# WHAT NEEDS TO BE DONE:
Go through the entries below from the first line and output each one exactly, up to and including the line with "frequency and distance;".

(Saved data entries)
= = = =
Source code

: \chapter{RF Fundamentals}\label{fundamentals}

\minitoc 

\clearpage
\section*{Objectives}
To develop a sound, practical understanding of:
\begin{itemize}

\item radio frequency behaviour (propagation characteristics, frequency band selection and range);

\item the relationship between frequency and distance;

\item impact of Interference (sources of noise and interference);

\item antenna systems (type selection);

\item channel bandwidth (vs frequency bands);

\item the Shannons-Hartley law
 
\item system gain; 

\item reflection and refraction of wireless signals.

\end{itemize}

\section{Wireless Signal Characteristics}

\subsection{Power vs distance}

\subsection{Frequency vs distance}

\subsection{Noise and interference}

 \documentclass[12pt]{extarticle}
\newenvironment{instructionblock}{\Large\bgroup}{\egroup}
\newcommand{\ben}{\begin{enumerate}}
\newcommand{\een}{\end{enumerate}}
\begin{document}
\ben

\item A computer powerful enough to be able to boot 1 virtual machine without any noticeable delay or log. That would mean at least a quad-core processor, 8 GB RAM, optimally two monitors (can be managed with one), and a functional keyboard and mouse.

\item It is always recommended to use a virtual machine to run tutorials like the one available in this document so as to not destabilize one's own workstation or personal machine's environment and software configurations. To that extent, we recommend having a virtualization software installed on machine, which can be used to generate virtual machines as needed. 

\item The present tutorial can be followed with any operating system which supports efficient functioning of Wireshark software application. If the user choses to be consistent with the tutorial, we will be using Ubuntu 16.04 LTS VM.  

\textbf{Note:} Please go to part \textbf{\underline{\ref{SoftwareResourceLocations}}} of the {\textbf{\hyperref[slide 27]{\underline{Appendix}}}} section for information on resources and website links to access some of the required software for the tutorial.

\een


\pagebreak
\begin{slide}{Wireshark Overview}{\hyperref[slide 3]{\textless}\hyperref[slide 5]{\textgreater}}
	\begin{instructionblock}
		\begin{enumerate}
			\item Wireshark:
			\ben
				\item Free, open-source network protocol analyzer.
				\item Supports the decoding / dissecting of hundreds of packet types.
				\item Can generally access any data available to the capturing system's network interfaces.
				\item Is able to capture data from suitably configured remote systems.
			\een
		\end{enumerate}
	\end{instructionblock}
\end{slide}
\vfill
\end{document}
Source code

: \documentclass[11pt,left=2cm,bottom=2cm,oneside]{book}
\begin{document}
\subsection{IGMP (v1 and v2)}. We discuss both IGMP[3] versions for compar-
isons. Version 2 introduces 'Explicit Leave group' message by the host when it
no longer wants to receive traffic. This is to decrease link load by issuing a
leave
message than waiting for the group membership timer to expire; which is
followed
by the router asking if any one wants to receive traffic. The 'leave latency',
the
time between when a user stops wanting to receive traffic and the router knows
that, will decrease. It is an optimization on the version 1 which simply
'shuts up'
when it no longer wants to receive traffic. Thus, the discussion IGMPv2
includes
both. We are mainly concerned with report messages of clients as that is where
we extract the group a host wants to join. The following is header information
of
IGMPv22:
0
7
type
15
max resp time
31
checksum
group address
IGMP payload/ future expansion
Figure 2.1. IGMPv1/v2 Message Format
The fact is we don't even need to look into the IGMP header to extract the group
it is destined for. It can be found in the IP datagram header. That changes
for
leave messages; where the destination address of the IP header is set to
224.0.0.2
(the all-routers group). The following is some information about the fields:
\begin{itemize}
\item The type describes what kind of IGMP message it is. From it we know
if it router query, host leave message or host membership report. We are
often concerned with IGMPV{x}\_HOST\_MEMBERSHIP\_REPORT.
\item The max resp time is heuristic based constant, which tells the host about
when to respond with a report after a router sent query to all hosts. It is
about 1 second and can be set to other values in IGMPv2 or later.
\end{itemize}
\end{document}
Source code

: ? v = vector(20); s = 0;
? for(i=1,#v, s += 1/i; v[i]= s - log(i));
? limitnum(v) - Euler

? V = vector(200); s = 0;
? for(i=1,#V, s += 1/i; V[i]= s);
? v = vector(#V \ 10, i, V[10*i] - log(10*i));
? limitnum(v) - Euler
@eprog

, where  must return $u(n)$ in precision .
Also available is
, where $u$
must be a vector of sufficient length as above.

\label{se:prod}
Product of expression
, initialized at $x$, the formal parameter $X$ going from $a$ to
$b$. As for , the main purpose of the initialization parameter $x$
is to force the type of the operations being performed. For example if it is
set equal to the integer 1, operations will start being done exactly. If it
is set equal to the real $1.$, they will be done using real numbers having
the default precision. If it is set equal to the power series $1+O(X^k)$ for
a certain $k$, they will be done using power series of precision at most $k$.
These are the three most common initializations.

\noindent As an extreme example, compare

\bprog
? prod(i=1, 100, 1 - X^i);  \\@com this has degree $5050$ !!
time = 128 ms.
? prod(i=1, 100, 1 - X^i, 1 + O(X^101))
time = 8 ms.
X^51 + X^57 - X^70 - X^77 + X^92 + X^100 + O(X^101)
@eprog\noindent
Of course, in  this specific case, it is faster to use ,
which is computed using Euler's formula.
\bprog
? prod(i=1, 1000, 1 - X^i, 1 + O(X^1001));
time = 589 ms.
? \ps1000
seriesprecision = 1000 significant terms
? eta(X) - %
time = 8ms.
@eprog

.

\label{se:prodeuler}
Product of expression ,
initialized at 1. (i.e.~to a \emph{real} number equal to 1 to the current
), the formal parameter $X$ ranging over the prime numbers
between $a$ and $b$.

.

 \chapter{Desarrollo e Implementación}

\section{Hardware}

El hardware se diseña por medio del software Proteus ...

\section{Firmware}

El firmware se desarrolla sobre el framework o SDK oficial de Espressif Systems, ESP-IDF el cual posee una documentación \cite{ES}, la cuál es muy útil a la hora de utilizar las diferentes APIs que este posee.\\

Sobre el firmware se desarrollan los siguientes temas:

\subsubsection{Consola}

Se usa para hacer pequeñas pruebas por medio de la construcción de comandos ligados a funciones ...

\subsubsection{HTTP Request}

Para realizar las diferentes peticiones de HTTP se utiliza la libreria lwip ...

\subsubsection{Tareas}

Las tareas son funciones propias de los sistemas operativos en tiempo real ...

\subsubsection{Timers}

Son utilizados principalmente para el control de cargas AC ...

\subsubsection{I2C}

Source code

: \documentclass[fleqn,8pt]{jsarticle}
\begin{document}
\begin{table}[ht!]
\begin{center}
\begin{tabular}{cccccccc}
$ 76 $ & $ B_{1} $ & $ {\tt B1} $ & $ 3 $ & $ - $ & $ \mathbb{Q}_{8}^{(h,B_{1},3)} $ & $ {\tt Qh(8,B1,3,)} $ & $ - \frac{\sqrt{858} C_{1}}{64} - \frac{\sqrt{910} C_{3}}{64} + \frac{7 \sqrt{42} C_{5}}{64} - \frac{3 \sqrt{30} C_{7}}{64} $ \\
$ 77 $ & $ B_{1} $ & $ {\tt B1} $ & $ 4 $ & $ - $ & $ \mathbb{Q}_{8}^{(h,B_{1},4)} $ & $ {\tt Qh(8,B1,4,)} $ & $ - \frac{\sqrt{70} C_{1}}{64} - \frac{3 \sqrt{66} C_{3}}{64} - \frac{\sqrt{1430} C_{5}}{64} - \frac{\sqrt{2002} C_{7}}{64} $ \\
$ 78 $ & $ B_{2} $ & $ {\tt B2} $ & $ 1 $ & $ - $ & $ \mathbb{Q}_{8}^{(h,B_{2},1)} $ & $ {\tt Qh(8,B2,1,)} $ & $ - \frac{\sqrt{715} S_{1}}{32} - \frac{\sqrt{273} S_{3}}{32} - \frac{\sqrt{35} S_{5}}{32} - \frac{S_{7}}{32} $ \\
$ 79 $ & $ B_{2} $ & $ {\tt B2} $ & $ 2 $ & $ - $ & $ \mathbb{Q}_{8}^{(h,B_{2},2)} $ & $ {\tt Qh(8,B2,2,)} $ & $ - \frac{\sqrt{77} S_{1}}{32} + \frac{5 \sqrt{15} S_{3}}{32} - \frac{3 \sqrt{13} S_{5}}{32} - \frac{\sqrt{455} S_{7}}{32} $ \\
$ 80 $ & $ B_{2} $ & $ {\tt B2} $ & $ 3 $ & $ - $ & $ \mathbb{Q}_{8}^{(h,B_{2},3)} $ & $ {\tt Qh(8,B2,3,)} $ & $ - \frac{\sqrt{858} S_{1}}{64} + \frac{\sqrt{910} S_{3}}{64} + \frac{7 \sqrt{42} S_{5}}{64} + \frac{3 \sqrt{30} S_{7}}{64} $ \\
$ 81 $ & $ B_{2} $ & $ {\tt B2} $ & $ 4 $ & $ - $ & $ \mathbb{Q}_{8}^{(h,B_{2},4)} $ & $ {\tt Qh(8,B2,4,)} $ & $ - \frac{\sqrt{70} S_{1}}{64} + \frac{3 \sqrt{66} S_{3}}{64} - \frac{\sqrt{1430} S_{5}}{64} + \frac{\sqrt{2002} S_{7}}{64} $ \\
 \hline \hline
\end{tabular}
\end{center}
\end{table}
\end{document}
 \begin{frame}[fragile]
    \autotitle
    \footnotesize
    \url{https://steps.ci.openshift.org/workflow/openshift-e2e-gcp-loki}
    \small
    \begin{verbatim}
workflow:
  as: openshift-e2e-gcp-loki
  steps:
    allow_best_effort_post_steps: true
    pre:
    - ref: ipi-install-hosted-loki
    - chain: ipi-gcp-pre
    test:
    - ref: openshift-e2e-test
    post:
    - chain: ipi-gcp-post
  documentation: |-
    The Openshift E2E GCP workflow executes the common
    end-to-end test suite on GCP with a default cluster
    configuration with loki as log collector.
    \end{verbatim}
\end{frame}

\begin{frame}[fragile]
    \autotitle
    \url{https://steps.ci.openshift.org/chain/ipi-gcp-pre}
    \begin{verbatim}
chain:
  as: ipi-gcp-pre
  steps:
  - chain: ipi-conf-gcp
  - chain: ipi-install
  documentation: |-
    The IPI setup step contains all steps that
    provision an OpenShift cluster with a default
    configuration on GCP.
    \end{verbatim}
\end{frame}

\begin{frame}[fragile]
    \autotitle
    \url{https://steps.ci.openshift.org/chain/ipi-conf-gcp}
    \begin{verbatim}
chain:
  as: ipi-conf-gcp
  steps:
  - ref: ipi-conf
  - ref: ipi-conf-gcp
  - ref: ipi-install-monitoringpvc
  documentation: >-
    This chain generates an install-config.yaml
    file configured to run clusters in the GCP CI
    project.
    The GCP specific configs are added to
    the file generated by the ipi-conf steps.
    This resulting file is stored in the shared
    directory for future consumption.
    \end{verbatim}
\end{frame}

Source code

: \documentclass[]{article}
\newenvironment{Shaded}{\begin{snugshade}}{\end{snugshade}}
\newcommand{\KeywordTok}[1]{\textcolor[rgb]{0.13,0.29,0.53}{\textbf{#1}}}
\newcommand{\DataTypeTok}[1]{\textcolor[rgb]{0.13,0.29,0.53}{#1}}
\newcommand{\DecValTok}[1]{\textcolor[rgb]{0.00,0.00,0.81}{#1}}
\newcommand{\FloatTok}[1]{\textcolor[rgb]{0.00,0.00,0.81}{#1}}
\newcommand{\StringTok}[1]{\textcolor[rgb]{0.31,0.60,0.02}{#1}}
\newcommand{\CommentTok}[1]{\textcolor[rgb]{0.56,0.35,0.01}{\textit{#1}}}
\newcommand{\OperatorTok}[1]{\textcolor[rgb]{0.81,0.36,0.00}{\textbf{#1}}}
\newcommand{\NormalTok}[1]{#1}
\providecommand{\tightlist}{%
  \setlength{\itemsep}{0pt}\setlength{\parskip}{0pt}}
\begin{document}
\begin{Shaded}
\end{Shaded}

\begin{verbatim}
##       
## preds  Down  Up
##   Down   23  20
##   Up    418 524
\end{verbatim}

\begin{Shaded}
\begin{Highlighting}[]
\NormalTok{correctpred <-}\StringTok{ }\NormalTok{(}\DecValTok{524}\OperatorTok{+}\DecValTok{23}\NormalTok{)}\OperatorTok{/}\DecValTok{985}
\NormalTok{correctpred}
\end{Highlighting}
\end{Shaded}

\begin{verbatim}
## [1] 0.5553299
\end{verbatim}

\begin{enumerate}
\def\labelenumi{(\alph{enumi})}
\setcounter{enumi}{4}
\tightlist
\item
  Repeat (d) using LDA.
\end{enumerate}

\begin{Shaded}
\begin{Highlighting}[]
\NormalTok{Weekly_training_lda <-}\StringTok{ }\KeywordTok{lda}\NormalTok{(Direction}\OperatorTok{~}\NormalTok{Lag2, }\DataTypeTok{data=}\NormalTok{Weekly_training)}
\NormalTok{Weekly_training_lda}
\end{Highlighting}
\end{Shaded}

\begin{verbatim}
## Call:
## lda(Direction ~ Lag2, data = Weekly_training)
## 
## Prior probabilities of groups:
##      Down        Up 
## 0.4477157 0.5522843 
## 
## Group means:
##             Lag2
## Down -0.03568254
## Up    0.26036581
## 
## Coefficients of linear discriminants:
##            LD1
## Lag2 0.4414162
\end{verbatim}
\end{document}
= = = =
# SOLVED EXERCISE:
Source code

: \chapter{RF Fundamentals}\label{fundamentals}

\minitoc 

\clearpage
\section*{Objectives}
To develop a sound, practical understanding of:
\begin{itemize}

\item radio frequency behaviour (propagation characteristics, frequency band selection and range);

\item the relationship between frequency and distance;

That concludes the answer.